■ **DIRECTIONS FOR THIS TASK**
From the line with "Antes de entrenar" to the line with "только один раз.", retype every line exactly, including those two, and leave out the rest of the data below.

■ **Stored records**
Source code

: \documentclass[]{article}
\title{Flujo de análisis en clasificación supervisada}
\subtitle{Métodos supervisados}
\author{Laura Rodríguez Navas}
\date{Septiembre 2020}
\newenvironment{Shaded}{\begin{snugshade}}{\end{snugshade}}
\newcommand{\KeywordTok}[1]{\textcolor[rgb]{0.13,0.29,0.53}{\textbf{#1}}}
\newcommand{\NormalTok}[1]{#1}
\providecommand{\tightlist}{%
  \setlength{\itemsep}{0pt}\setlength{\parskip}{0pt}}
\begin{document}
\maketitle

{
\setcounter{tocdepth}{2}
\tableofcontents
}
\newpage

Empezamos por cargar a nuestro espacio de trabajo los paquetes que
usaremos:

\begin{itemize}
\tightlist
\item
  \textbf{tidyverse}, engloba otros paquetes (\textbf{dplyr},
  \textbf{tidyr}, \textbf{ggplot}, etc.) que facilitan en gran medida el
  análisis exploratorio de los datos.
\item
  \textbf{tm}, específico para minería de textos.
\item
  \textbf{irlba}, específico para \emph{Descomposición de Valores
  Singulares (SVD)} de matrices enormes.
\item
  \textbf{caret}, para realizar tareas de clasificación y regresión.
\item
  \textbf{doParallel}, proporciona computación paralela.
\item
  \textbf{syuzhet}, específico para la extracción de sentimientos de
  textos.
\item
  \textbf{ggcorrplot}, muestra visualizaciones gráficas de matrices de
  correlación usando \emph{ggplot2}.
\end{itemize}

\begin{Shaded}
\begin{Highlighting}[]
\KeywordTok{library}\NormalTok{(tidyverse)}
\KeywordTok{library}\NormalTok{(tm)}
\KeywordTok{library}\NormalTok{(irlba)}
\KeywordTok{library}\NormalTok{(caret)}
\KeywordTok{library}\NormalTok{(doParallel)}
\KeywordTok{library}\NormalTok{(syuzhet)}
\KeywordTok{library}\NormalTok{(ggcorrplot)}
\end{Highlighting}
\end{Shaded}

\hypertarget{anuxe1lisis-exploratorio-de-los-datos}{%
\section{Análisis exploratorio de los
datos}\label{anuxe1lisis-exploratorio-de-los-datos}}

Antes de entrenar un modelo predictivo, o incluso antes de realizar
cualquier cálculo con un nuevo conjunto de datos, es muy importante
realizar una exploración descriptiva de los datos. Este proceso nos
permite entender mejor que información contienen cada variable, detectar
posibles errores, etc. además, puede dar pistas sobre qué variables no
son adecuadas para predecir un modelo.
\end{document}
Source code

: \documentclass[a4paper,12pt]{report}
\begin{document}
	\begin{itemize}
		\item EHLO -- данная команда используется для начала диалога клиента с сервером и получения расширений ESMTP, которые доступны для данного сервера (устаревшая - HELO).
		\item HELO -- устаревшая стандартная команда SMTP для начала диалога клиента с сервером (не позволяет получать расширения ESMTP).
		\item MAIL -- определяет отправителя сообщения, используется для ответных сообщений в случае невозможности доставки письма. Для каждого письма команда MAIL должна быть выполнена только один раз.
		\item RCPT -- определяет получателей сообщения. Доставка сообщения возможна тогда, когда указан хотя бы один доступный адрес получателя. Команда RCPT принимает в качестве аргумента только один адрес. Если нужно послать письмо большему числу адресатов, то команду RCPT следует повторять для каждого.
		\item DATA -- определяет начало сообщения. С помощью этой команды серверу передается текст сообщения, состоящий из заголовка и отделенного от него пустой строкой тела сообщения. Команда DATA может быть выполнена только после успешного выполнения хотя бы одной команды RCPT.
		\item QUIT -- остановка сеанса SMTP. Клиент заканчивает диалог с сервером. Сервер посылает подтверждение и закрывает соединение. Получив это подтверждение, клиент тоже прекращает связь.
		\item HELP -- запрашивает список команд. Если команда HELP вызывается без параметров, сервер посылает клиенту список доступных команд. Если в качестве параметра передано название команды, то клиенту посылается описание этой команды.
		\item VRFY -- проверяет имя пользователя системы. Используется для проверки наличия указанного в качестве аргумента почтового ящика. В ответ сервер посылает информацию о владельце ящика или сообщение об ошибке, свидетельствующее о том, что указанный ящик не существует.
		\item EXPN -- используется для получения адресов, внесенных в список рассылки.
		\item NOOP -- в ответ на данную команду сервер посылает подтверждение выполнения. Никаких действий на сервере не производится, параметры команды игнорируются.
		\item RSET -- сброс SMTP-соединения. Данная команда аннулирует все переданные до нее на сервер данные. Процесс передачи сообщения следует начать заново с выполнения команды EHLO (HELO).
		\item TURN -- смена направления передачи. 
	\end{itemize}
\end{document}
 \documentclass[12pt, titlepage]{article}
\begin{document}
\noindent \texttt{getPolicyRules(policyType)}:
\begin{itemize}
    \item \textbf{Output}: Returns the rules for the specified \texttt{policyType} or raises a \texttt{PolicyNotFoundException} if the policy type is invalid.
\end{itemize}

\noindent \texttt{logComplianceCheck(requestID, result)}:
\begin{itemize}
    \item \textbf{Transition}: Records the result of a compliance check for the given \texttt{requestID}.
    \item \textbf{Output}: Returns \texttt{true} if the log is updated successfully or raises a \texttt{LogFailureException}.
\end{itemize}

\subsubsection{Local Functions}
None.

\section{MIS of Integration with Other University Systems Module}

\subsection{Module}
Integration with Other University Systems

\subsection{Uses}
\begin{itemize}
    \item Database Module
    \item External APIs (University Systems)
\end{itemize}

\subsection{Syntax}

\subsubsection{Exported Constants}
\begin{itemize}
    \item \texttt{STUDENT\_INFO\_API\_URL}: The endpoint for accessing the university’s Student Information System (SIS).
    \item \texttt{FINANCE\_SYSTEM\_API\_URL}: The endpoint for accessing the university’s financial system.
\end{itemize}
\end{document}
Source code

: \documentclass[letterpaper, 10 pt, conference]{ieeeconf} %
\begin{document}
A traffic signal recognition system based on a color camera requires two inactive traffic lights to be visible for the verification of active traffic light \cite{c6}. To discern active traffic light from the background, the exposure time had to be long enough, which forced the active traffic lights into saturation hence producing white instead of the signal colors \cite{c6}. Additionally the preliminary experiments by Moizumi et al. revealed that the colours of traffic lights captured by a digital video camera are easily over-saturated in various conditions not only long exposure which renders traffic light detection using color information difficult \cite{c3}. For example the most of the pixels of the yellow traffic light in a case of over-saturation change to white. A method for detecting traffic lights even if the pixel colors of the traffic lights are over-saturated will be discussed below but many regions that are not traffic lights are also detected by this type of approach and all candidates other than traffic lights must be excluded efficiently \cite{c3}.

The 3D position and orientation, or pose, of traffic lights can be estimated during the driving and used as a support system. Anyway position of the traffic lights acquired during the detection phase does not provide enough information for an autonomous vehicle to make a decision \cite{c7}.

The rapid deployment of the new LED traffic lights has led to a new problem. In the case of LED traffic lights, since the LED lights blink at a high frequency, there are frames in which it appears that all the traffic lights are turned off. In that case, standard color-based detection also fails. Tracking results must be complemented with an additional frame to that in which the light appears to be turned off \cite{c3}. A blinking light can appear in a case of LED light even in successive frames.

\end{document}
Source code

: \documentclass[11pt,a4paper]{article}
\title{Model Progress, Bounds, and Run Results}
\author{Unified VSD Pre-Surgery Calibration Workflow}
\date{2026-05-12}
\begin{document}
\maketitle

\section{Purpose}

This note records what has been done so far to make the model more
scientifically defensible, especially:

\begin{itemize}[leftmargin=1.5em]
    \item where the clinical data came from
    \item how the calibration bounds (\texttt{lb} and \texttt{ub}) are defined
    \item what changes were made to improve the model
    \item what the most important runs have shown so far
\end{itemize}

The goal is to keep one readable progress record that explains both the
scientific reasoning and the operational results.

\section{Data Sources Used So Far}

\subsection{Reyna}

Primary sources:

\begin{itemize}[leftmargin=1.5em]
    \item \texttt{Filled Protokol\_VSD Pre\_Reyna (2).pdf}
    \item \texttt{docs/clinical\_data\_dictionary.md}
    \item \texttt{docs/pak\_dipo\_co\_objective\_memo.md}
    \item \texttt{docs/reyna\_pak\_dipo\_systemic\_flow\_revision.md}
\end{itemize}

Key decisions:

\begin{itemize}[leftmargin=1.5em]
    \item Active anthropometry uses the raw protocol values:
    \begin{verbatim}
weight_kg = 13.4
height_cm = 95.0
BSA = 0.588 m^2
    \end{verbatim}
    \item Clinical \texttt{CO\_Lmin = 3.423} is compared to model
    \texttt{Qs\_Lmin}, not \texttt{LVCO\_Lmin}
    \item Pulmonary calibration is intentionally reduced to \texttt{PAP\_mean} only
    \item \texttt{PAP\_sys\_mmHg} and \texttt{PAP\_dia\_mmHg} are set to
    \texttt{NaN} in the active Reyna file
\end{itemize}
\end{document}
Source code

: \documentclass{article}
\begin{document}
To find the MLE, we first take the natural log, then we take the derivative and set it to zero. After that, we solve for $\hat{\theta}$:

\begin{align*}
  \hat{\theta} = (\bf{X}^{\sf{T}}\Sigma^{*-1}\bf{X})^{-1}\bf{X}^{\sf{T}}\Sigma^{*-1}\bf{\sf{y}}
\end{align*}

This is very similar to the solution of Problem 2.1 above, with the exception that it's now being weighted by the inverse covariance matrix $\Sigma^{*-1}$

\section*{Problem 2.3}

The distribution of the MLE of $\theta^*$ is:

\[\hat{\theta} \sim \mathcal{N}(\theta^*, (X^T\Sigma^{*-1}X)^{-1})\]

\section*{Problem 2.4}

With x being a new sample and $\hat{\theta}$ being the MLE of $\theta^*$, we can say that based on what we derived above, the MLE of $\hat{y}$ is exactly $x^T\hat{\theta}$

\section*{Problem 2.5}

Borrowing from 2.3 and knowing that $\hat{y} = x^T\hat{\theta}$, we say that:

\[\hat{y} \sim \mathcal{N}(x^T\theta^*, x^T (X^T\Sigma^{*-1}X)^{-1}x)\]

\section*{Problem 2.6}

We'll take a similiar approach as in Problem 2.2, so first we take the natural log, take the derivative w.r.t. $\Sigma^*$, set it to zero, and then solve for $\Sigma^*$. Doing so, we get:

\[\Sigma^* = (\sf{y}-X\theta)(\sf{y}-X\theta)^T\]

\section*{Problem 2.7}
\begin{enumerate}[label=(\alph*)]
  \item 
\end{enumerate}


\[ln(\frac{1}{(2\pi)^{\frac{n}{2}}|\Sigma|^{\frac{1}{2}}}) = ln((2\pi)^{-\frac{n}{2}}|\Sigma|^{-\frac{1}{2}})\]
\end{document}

■ **SOLUTION TO THIS PROBLEM**
Antes de entrenar un modelo predictivo, o incluso antes de realizar
cualquier cálculo con un nuevo conjunto de datos, es muy importante
realizar una exploración descriptiva de los datos. Este proceso nos
permite entender mejor que información contienen cada variable, detectar
posibles errores, etc. además, puede dar pistas sobre qué variables no
son adecuadas para predecir un modelo.
\end{document}
Source code

: \documentclass[a4paper,12pt]{report}
\begin{document}
	\begin{itemize}
		\item EHLO -- данная команда используется для начала диалога клиента с сервером и получения расширений ESMTP, которые доступны для данного сервера (устаревшая - HELO).
		\item HELO -- устаревшая стандартная команда SMTP для начала диалога клиента с сервером (не позволяет получать расширения ESMTP).
		\item MAIL -- определяет отправителя сообщения, используется для ответных сообщений в случае невозможности доставки письма. Для каждого письма команда MAIL должна быть выполнена только один раз.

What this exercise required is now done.